Reading Length: 10 minutes
Buy this book or Listen to the audiobook
1. Be happy first.
“Happy people don’t have the best of everything. They make the best of everything. Be happy first.”
We have the misconception that we’ll be happy after we get something. But this only leaves us wanting more. According to studies, these are 7 ways to be happy:
- 1. Take 30 minute walks outside three times a week.
- 2. Spend 20 minutes writing down a positive experience three times a week.
- 3. Do 5 random acts of kindness in a week.
- 4. Completely unplug before going to bed.
- 5. Get in the zone or flow state in order to improve your skill.
- 6. Do a 2 minute meditation at least twice a day.
- 7. Write down 3-5 things you are grateful for every week.
2. Do it for you.
“Happiness is when what you think, what you say, and what you do are in harmony.”
There are two types of motivations which we can have. These are:
- Extrinsic motivation: you do it for others.

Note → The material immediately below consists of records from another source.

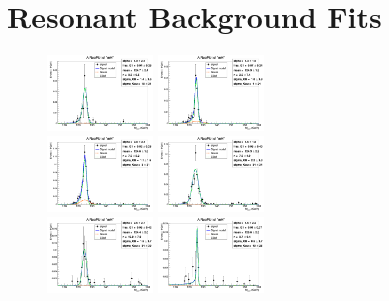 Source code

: \chapter{Resonant Background Fits}\label{sec:appendix_hmumu}

\begin{figure}
	\begin{center}
		\includegraphics[width=0.25\textwidth]{fig/hmumu/2016/bkgfit_mu_ggF_1_125.png}
		\includegraphics[width=0.25\textwidth]{fig/hmumu/2016/bkgfit_mu_ggF_2_125.png}\\
		\includegraphics[width=0.25\textwidth]{fig/hmumu/2016/bkgfit_mu_ggF_3_125.png}
		\includegraphics[width=0.25\textwidth]{fig/hmumu/2016/bkgfit_mu_ggF_4_125.png}\\
		\includegraphics[width=0.25\textwidth]{fig/hmumu/2016/bkgfit_mu_VBF_501_125.png}
		\includegraphics[width=0.25\textwidth]{fig/hmumu/2016/bkgfit_mu_VBF_502_125.png}\\

\end{center}
\end{figure}
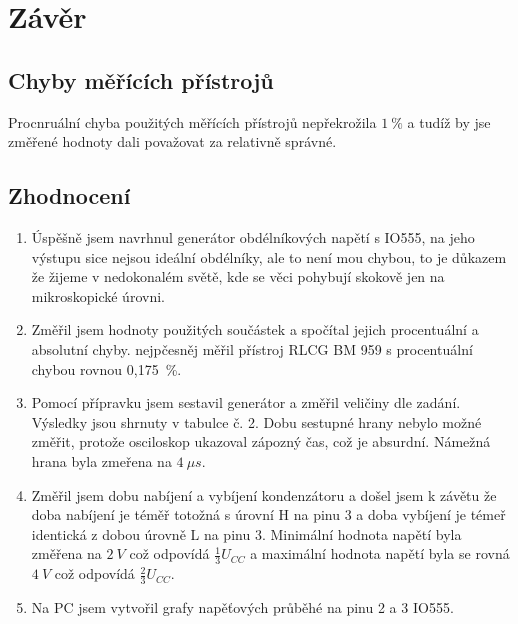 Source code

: \section{Závěr}
  
  
  \subsection{Chyby měřících přístrojů}
    \indent\indent
    Procnruální chyba použitých měřících přístrojů nepřekrožila $1~\%$ a tudíž by jse změřené hodnoty dali považovat za relativně správné.
  
  \subsection{Zhodnocení}
    \begin{enumerate}
      \item
        Úspěšně jsem navrhnul generátor obdélníkových napětí s IO555, na jeho výstupu sice nejsou ideální obdélníky, ale to není mou chybou, to je důkazem že žijeme v nedokonalém světě, kde se věci pohybují skokově jen na mikroskopické úrovni.
      \item
        Změřil jsem hodnoty použitých součástek a spočítal jejich procentuální a absolutní chyby. nejpčesněj měřil přístroj RLCG BM 959 s procentuální chybou rovnou 0,175~\%.
      \item
        Pomocí přípravku jsem sestavil generátor a změřil veličiny dle zadání. Výsledky jsou shrnuty v tabulce č. 2. Dobu sestupné hrany nebylo možné změřit, protože osciloskop ukazoval zápozný čas, což je absurdní. Námežná hrana byla zmeřena na $4~\mu s$.
      \item
        Změřil jsem dobu nabíjení a vybíjení kondenzátoru a došel jsem k závětu že doba nabíjení je téměř totožná s úrovní H na pinu 3 a doba vybíjení je témeř identická z dobou úrovně L na pinu 3. Minimální hodnota napětí byla změřena na $2~V$ což odpovídá $\frac{1}{3}U_{CC}$ a maximální hodnota napětí byla se rovná $4~V$ což odpovídá $\frac{2}{3}U_{CC}$.
      \item
        Na PC jsem vytvořil grafy napěťových průběhé na pinu 2 a 3 IO555.
    \end{enumerate}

- Intrinsic motivation: you do it for you.
There are also three S’s for success which are:
- Sale: getting the product sold and getting profits.
- Social: getting respect among peers and in the industry.
- Self: getting success based on yourself. You’re happy with your work, you feel contentment, and no amount of sale or social success can measure up.
The key is to make sure your goals are based on intrinsic motivation so that you’re only doing it for yourself. And it is to measure success based on your own standards rather than from sales and social approval. For example, I used to be so obsessed about getting more followers and subscribers on my blog and YouTube. But then I realized this was bringing me great unhappiness so I shifted my motivation to just doing the work I love by producing content regardless of the outcome. Success to me is not defined by the numbers anymore but by whether or not I did the best I could to produce content.
Another problem we have is caring too much about criticism. It can negatively impact our self confidence. These are 3 phases towards self acceptance:
- HAA: laugh at their views and your own self judgment.
- (H)ide. Masking your identity is a form of self judgment. There is fear of what others will think of you.
- (A)pologize. This is another form of self judgment. It avoids ownership, creates distance, and suggests a mistake on your part.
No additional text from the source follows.